_TASK REQUIREMENTS_. Copy out each line of the listing below where the string "Global" appears.

----- PROVIDED MATERIAL -----

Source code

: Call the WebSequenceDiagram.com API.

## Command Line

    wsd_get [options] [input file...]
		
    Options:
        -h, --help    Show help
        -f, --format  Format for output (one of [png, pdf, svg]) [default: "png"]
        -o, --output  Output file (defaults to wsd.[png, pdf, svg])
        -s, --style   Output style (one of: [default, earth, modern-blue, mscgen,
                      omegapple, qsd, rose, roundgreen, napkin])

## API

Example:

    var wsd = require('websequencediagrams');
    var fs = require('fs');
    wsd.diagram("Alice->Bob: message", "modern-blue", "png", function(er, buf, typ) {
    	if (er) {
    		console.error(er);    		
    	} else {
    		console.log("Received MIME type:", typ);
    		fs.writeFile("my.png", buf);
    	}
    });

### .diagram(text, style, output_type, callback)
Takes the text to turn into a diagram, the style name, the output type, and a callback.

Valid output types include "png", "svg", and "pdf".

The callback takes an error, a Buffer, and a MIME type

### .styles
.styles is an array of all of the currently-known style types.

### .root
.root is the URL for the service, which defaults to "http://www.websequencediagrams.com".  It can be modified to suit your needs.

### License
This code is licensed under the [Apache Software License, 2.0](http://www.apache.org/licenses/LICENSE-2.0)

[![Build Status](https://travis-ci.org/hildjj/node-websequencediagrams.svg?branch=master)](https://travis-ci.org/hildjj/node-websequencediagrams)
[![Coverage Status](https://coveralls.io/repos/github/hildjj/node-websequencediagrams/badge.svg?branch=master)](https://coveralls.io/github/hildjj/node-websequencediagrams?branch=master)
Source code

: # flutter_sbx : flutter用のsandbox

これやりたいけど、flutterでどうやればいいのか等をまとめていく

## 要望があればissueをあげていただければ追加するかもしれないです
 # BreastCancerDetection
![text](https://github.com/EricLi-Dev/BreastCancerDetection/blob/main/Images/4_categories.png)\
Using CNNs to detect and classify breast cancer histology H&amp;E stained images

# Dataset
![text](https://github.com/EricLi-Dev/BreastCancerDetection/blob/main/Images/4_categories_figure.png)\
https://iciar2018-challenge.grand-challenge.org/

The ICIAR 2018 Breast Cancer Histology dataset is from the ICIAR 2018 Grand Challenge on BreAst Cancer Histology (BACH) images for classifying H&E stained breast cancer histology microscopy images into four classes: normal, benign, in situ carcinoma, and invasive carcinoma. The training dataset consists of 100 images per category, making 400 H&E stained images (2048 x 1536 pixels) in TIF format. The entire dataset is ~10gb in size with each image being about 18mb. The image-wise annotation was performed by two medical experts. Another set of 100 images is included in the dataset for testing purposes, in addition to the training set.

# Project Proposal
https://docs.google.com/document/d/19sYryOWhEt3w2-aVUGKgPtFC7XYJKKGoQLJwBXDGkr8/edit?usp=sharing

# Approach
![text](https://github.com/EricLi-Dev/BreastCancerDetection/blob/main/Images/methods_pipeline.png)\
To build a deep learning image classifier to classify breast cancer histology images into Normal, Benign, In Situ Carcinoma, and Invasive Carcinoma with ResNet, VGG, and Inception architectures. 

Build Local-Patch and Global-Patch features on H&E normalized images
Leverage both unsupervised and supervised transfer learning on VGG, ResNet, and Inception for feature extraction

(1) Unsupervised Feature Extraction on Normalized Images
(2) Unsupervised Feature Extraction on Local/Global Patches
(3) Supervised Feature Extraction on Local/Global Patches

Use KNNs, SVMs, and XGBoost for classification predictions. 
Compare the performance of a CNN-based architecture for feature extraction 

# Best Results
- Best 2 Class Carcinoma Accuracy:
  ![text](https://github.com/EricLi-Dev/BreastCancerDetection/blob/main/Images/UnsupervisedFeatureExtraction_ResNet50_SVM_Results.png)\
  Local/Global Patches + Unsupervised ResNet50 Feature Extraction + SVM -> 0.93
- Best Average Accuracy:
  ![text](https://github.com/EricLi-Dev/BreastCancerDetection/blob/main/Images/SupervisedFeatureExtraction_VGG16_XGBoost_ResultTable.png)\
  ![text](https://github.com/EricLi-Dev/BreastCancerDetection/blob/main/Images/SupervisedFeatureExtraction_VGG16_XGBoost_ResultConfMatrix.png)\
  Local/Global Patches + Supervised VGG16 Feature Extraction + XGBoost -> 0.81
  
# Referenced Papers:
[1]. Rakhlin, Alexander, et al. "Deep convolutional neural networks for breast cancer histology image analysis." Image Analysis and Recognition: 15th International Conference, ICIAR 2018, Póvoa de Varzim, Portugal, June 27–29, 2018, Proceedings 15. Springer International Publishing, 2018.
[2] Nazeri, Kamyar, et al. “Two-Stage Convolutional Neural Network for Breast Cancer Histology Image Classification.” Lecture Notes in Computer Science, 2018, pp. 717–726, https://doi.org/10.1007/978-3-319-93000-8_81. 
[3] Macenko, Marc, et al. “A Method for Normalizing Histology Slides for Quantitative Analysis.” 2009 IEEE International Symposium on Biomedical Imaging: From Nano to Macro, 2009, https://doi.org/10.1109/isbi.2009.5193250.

-----

_TASK RESULT_.
Build Local-Patch and Global-Patch features on H&E normalized images
(2) Unsupervised Feature Extraction on Local/Global Patches
(3) Supervised Feature Extraction on Local/Global Patches
  Local/Global Patches + Unsupervised ResNet50 Feature Extraction + SVM -> 0.93
  Local/Global Patches + Supervised VGG16 Feature Extraction + XGBoost -> 0.81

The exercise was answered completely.